Scan the material below and copy every line holding the word "address".

> [Records for the exercise]:
•••••

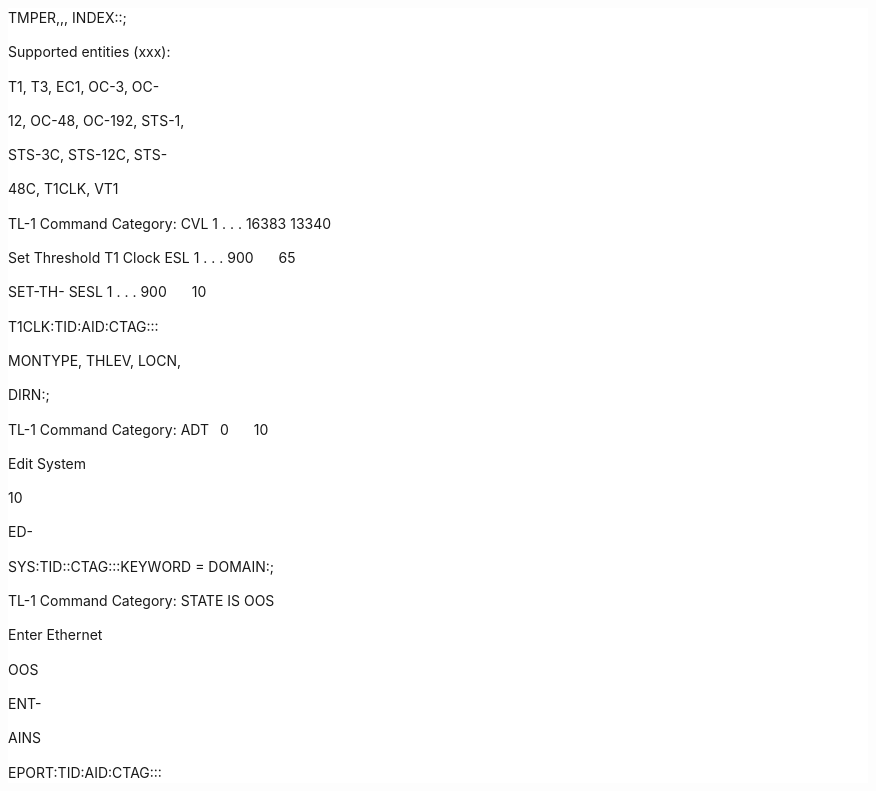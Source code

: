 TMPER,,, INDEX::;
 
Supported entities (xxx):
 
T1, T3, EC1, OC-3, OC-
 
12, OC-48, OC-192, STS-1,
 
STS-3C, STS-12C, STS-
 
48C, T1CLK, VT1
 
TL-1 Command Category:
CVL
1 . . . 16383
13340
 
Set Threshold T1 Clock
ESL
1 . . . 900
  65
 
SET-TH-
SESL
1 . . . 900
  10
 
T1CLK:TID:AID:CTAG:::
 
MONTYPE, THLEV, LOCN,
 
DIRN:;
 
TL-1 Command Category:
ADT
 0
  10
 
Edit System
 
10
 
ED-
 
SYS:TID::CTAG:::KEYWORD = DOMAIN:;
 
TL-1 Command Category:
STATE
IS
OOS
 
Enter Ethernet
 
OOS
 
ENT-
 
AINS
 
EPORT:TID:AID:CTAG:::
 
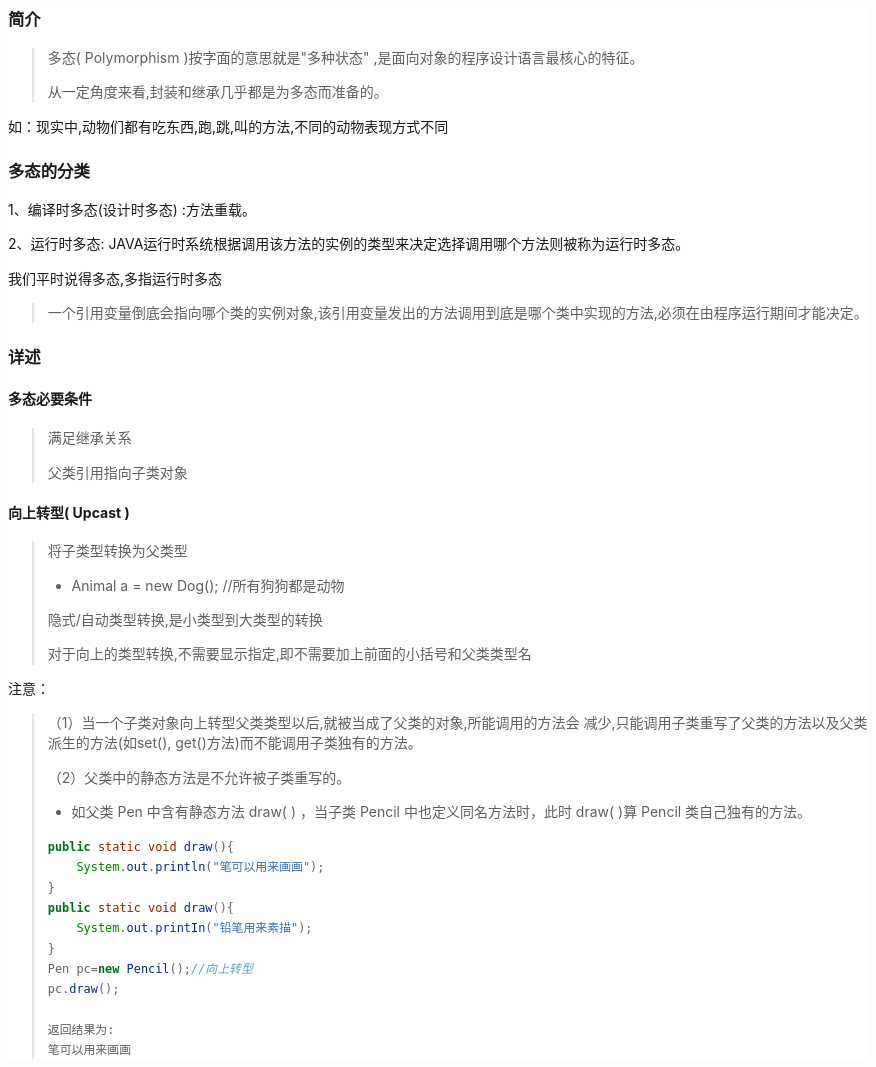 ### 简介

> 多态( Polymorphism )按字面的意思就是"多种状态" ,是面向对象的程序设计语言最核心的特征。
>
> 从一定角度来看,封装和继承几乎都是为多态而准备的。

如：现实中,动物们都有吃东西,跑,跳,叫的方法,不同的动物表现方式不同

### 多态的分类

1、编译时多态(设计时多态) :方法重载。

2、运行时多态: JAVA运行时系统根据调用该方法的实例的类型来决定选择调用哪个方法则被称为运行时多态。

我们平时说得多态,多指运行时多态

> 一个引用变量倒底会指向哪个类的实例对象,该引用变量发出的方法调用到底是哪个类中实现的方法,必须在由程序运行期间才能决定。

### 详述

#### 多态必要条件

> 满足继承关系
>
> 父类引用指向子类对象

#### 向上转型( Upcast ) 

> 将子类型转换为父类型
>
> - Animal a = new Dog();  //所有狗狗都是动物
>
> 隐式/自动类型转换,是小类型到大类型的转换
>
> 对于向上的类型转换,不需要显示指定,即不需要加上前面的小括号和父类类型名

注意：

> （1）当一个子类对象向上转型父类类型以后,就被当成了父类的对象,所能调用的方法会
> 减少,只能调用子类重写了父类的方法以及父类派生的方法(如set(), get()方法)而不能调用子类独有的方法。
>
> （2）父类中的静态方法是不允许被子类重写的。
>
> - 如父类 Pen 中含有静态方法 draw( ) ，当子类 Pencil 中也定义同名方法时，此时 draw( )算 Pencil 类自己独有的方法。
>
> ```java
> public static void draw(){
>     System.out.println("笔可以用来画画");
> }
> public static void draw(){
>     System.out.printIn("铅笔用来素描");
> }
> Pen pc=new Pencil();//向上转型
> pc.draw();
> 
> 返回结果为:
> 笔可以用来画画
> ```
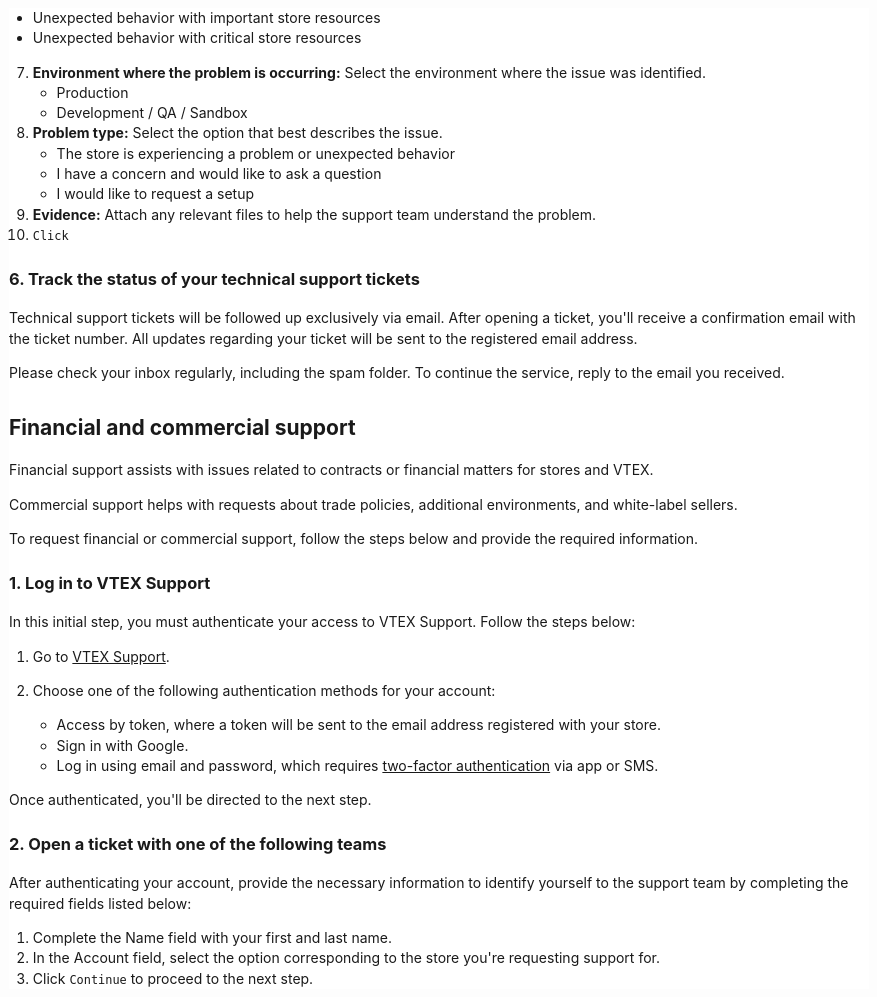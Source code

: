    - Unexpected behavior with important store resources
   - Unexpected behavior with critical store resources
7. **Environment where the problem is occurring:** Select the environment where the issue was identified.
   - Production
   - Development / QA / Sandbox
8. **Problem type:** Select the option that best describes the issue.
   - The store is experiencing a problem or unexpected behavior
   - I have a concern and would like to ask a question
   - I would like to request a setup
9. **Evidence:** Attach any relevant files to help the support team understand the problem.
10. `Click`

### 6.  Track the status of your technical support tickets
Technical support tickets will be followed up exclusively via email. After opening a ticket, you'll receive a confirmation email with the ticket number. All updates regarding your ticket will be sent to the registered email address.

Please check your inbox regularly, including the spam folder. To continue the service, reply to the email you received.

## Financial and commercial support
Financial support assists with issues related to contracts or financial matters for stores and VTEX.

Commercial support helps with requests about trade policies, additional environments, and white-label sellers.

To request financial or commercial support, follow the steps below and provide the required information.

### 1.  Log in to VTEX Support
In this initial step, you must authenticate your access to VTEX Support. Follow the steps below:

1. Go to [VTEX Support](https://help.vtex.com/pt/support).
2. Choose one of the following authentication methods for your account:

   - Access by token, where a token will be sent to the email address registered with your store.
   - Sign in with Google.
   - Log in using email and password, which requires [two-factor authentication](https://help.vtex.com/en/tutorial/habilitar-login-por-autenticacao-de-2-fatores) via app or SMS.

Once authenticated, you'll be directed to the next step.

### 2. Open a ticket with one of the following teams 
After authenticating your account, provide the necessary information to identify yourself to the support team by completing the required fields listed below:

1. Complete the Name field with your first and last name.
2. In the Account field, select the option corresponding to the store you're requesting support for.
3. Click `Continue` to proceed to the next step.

•••••

> [Solution to the problem]:
Technical support tickets will be followed up exclusively via email. After opening a ticket, you'll receive a confirmation email with the ticket number. All updates regarding your ticket will be sent to the registered email address.
   - Access by token, where a token will be sent to the email address registered with your store.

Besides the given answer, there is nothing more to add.